WHAT IS REQUIRED> Each line in the records below that has the word "telegra" should be copied.

Stored data entries
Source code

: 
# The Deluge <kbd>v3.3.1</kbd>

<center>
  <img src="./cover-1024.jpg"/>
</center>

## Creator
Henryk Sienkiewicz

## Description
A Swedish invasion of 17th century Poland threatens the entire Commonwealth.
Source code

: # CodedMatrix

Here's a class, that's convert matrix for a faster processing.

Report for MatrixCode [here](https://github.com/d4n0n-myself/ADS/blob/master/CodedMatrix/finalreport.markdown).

...

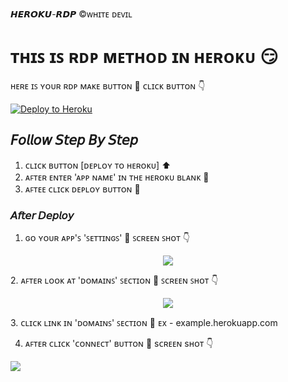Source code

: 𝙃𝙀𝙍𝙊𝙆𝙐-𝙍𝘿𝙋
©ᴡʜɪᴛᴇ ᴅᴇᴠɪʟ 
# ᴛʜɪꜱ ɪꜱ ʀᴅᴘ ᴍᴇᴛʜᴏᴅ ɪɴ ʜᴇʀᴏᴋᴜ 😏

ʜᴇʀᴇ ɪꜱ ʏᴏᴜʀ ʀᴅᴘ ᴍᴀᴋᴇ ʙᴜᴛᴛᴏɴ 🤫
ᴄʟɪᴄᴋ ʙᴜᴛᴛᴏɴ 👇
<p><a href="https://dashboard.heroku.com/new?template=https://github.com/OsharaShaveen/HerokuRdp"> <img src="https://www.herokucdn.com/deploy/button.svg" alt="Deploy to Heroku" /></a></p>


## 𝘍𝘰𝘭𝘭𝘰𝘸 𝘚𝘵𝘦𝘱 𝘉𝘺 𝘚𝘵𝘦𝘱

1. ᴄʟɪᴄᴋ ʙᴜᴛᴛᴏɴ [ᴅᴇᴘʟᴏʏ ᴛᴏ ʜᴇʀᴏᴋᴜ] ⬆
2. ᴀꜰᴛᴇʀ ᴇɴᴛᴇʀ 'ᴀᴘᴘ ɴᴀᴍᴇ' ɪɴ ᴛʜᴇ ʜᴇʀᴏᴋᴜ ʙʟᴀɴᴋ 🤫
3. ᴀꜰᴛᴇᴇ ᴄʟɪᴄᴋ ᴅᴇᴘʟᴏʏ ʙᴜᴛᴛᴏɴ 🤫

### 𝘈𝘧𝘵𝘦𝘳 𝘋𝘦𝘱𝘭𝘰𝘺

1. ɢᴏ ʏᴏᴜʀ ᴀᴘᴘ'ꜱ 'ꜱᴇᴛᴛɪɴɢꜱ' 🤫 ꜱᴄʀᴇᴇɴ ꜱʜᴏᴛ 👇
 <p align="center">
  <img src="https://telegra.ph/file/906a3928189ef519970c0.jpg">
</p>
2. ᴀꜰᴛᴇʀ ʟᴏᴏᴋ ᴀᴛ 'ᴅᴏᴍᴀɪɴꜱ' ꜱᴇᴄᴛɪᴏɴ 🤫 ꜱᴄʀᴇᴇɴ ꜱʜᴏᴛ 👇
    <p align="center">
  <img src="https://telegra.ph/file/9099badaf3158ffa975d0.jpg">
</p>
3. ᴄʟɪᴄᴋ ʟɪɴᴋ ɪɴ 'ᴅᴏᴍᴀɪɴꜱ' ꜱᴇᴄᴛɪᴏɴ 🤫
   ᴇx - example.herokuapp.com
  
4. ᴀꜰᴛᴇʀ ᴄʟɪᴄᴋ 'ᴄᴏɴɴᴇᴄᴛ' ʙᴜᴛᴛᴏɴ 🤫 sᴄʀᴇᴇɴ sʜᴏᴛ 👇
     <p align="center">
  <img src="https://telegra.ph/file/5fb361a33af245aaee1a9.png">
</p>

SOLUTION FOR THIS PROBLEM>
  <img src="https://telegra.ph/file/906a3928189ef519970c0.jpg">
  <img src="https://telegra.ph/file/9099badaf3158ffa975d0.jpg">
  <img src="https://telegra.ph/file/5fb361a33af245aaee1a9.png">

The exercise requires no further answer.